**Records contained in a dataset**
*** Block opens ***

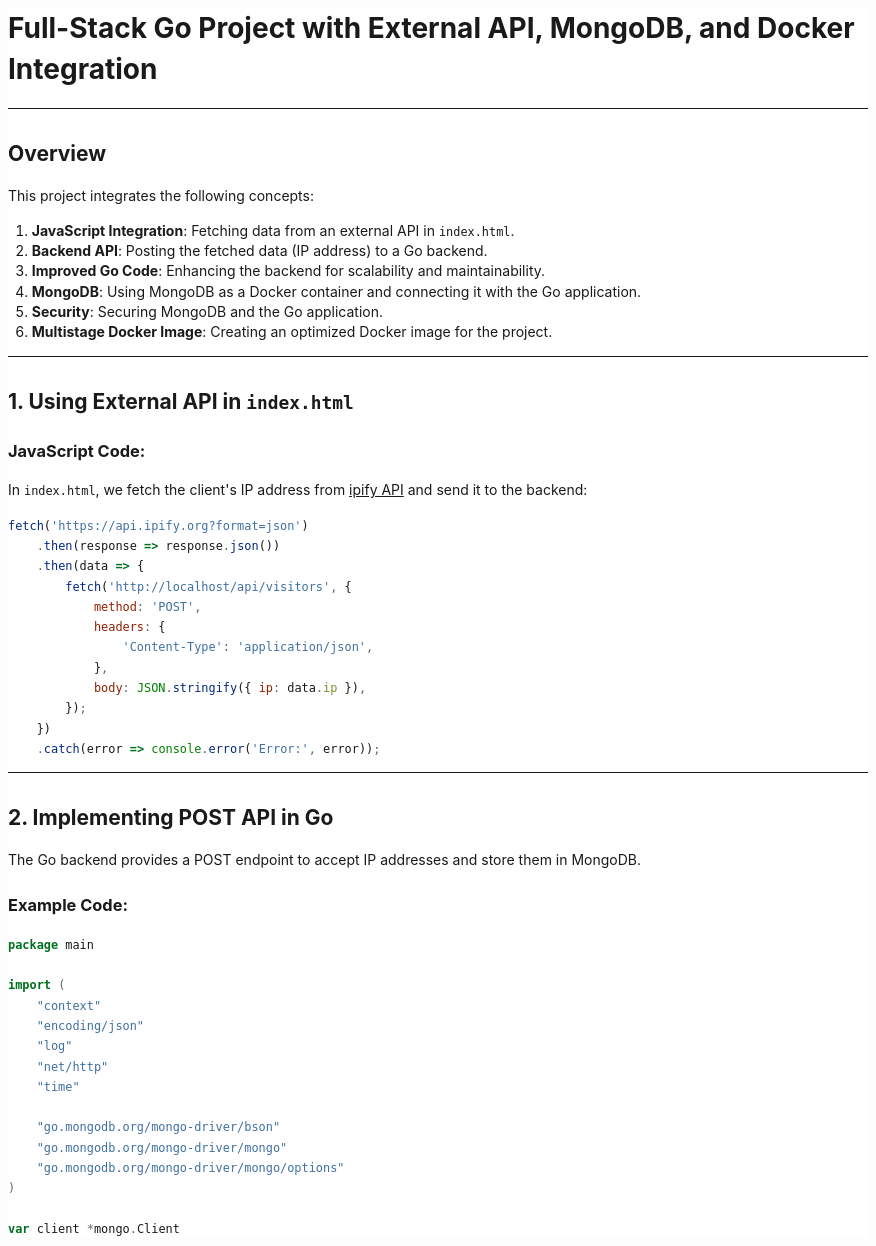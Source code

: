 
# Full-Stack Go Project with External API, MongoDB, and Docker Integration

---

## Overview

This project integrates the following concepts:
1. **JavaScript Integration**: Fetching data from an external API in `index.html`.
2. **Backend API**: Posting the fetched data (IP address) to a Go backend.
3. **Improved Go Code**: Enhancing the backend for scalability and maintainability.
4. **MongoDB**: Using MongoDB as a Docker container and connecting it with the Go application.
5. **Security**: Securing MongoDB and the Go application.
6. **Multistage Docker Image**: Creating an optimized Docker image for the project.

---

## 1. Using External API in `index.html`

### JavaScript Code:
In `index.html`, we fetch the client's IP address from [ipify API](https://www.ipify.org/) and send it to the backend:

```javascript
fetch('https://api.ipify.org?format=json')
    .then(response => response.json())
    .then(data => {
        fetch('http://localhost/api/visitors', {
            method: 'POST',
            headers: {
                'Content-Type': 'application/json',
            },
            body: JSON.stringify({ ip: data.ip }),
        });
    })
    .catch(error => console.error('Error:', error));
```

---

## 2. Implementing POST API in Go

The Go backend provides a POST endpoint to accept IP addresses and store them in MongoDB.

### Example Code:
```go
package main

import (
    "context"
    "encoding/json"
    "log"
    "net/http"
    "time"

    "go.mongodb.org/mongo-driver/bson"
    "go.mongodb.org/mongo-driver/mongo"
    "go.mongodb.org/mongo-driver/mongo/options"
)

var client *mongo.Client

```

*** Block closes ***

**TASK TO CARRY OUT**
Would you copy every line of the entries in which "ipify" appears?

**EXPECTED ANSWER**
In `index.html`, we fetch the client's IP address from [ipify API](https://www.ipify.org/) and send it to the backend:
fetch('https://api.ipify.org?format=json')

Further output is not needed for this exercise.